C’est après le constat de cette beauté du soleil qui se couche que nous avons la confirmation que c’est un spectacle quotidien pour le poète-narrateur : « Every day I look at the world from my window ». Il ne se préoccupe de rien d’autre que de ce moment où le soleil se couche, c’est pour lui sa raison de vivre : » I don’t feel afraid, as long as I gaze on Waterloo sunset I am in paradise ». Sa force de conviction est telle que pour le dernier couplet, il embarque les deux personnages secondaires de la chanson (Terry et July) dans son trip, et le « je » devient « ils ». Le soleil ne l’a-t-il pas aveuglé à force de contemplation, pour qu’il en vienne à croire que sa passion est contagieuse ? Les choeurs très lyriques semblent aller dans le sens d’interprétation de « Waterloo Sunset » comme une chanson de l’illusion, où le poète-narrateur ne se rend pas compte que les gens alentour se fichent du soleil. Tandis que « Who Loves the Sun » était cruellement lucide, « Waterloo Sunset » est cruellement décalée.
Etape 6 : Bivouaquer et faire un feu de bois en chantant le soleil qui s’évanouit
Le folk étant sans doute le style musical le plus ancré dans les réalités du monde terrestre, ce n’est pas étonnant que ce style abonde de chansons évoquant le soleil. On peut d’abord aller faire un petit tour du côté de chez Nick Drake, jeune homme en proie à la mélancolie, mais aussi auteur-compositeur à la sensibilité rare. Pink Moon, le dernier album avant son suicide, recèle de trésors mélodiques et poétiques. Le sixième morceau « Things Behind the Sun » est l’un d’eux. Un morceau grave qui nous donne lucidement quelques leçons de vie avant de nous inviter mystérieusement à aller voir les choses au-delà du soleil. On peut aussi revenir au premier album de Nick Drake et écouter « Saturday Sun ».

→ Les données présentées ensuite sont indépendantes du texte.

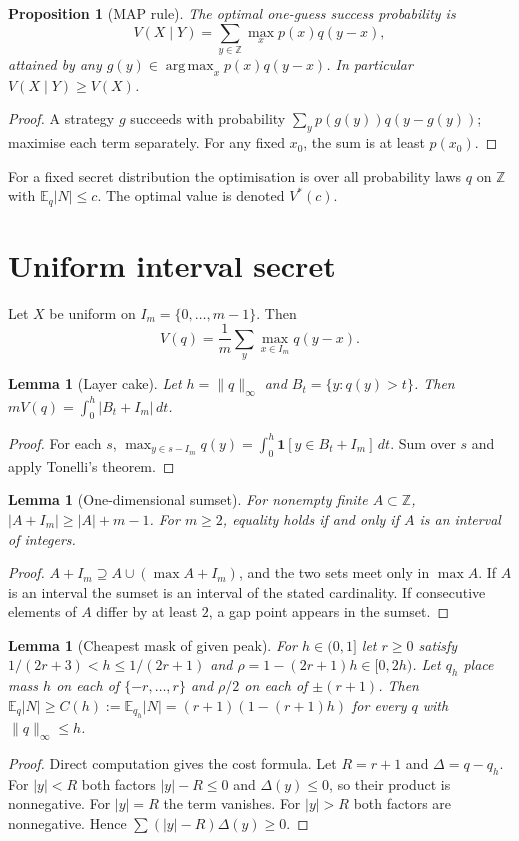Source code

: \documentclass[conference]{IEEEtran}
\DeclareMathOperator*{\argmax}{arg\,max}
\newtheorem{proposition}[theorem]{Proposition}
\newtheorem{lemma}[theorem]{Lemma}
\newcommand{\Z}{\mathbb{Z}}
\newcommand{\E}{\mathbb{E}}
\begin{document}
\begin{proposition}[MAP rule]\label{prop:map}
The optimal one-guess success probability is
\[
V(X\mid Y)=\sum_{y\in\Z}\max_x p(x)q(y-x),
\]
attained by any \(g(y)\in\argmax_x p(x)q(y-x)\). In particular \(V(X\mid Y)\ge V(X)\).
\end{proposition}
\begin{proof}
A strategy \(g\) succeeds with probability \(\sum_y p(g(y))q(y-g(y))\); maximise each term separately. For any fixed \(x_0\), the sum is at least \(p(x_0)\).
\end{proof}

For a fixed secret distribution the optimisation is over all probability laws \(q\) on \(\Z\) with \(\E_q|N|\le c\). The optimal value is denoted \(V^*(c)\).

\section{Uniform interval secret}
Let \(X\) be uniform on \(I_m=\{0,\dots,m-1\}\). Then
\[
V(q)=\frac1m\sum_y\max_{x\in I_m}q(y-x).
\]

\begin{lemma}[Layer cake]\label{lem:layer}
Let \(h=\|q\|_\infty\) and \(B_t=\{y:q(y)>t\}\). Then \(mV(q)=\int_0^h|B_t+I_m|\,dt\).
\end{lemma}
\begin{proof}
For each \(s\), \(\max_{y\in s-I_m}q(y)=\int_0^h\mathbf 1[y\in B_t+I_m]\,dt\). Sum over \(s\) and apply Tonelli's theorem.
\end{proof}

\begin{lemma}[One-dimensional sumset]\label{lem:sumset}
For nonempty finite \(A\subset\Z\), \(|A+I_m|\ge|A|+m-1\). For \(m\ge2\), equality holds if and only if \(A\) is an interval of integers.
\end{lemma}
\begin{proof}
\(A+I_m\supseteq A\cup(\max A+I_m)\), and the two sets meet only in \(\max A\). If \(A\) is an interval the sumset is an interval of the stated cardinality. If consecutive elements of \(A\) differ by at least \(2\), a gap point appears in the sumset.
\end{proof}

\begin{lemma}[Cheapest mask of given peak]\label{lem:fill}
For \(h\in(0,1]\) let \(r\ge0\) satisfy \(1/(2r+3)<h\le1/(2r+1)\) and \(\rho=1-(2r+1)h\in[0,2h)\). Let \(q_h\) place mass \(h\) on each of \(\{-r,\dots,r\}\) and \(\rho/2\) on each of \(\pm(r+1)\). Then \(\E_q|N|\ge C(h):=\E_{q_h}|N|=(r+1)(1-(r+1)h)\) for every \(q\) with \(\|q\|_\infty\le h\).
\end{lemma}
\begin{proof}
Direct computation gives the cost formula. Let \(R=r+1\) and \(\Delta=q-q_h\). For \(|y|<R\) both factors \(|y|-R\le0\) and \(\Delta(y)\le0\), so their product is nonnegative. For \(|y|=R\) the term vanishes. For \(|y|>R\) both factors are nonnegative. Hence \(\sum(|y|-R)\Delta(y)\ge0\).
\end{proof}
\end{document}

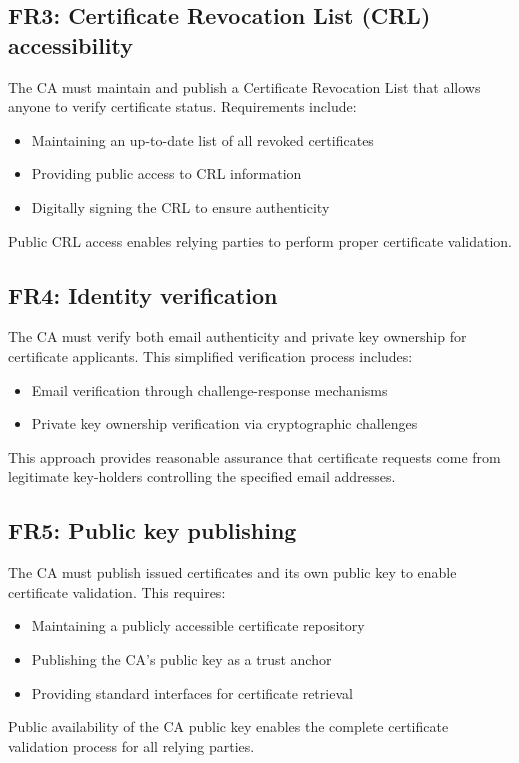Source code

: \subsection{FR3: Certificate Revocation List (CRL) accessibility}

The CA must maintain and publish a Certificate Revocation List that allows 
anyone to verify certificate status. Requirements include:

\begin{itemize}
    \item Maintaining an up-to-date list of all revoked certificates
    \item Providing public access to CRL information
    \item Digitally signing the CRL to ensure authenticity
\end{itemize}
Public CRL access enables relying parties to perform proper certificate validation.

\subsection{FR4: Identity verification}

The CA must verify both email authenticity and private key ownership for 
certificate applicants. This simplified verification process includes:

\begin{itemize}
    \item Email verification through challenge-response mechanisms
    \item Private key ownership verification via cryptographic challenges
\end{itemize}
This approach provides reasonable assurance that certificate requests come 
from legitimate key-holders controlling the specified email addresses.

\subsection{FR5: Public key publishing}

The CA must publish issued certificates and its own public key to enable 
certificate validation. This requires:

\begin{itemize}
    \item Maintaining a publicly accessible certificate repository
    \item Publishing the CA's public key as a trust anchor
    \item Providing standard interfaces for certificate retrieval
\end{itemize}
Public availability of the CA public key enables the complete 
certificate validation process for all relying parties.

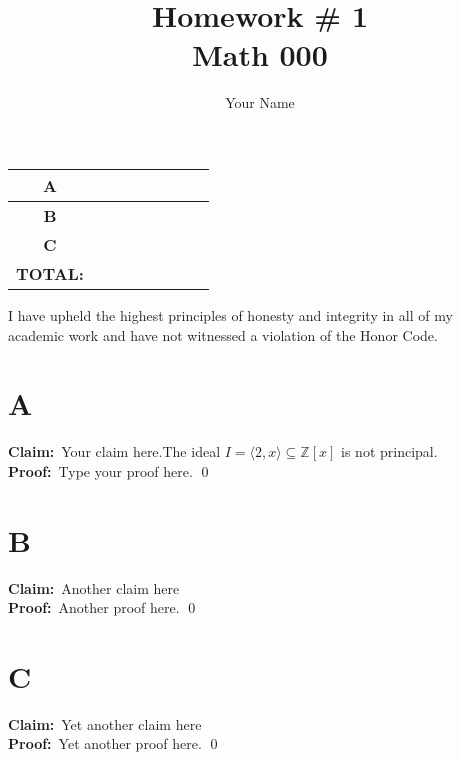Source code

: \documentclass[12PT]{article}
\title{Homework \# 1\\ Math 000}
\author{Your Name}
\newcommand{\Z}{\mathbb{Z}}
\newcommand{\Proof}{\\\noindent\textbf{Proof:}\ }
\newcommand{\Claim}{\noindent\textbf{Claim:}\ }
\newcommand{\prob}[1]{\newpage\section*{#1}}
\begin{document}
\maketitle


\begin{center}
  \begin{tabular}{| c | c |}
    \hline
    \textbf{A}    & \ \ \ \ \ \ \ \ \ \ \ \\ \hline
    \textbf{B}    &                       \\\hline
    \textbf{C}    &                       \\\hline
    \textbf{TOTAL:} &                     \\\hline
  \end{tabular}
\end{center}




\vfill


\begin{center}
  I have upheld the highest principles of honesty and integrity in all of my academic work and have not witnessed a violation of the Honor Code.
  
\end{center}






\prob{A}

\Claim Your claim here.The ideal $I=\langle 2,x\rangle\subseteq\Z[x]$ is not principal.
\Proof Type your proof here.
\qed







\prob{B}

\Claim Another claim here
\Proof Another proof here.
\qed




\prob{C}

\Claim Yet another claim here
\Proof Yet another proof here.
\qed
\end{document}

Avant Nick Drake, il y a eu Simon & Garfunkel. Nous n’allons pas aller bien loin dans leur discographie, puisque le morceau qui nous intéresse, « The Sun is Burning », est présent sur leur premier album Wednesday Morning 3 A.M., qui est soit dit en passant leur plus épuré. Sur cette magnifique ballade empruntée à Ian Campbell, Simon & Garfunkel dépeignent un coucher de soleil avec une intensité digne de ce qu’ils font pour leurs propres compositions. Ils ont sans doute choisi de reprendre cette chanson parce que les paroles étaient aussi poétiques que les leurs. Chaque couplet marque une étape dans le parcours quotidien du soleil, dont la disparition est synonyme d’inquiétude : « Now the sun has disappeared/All is darkness, anger, pain and fear ».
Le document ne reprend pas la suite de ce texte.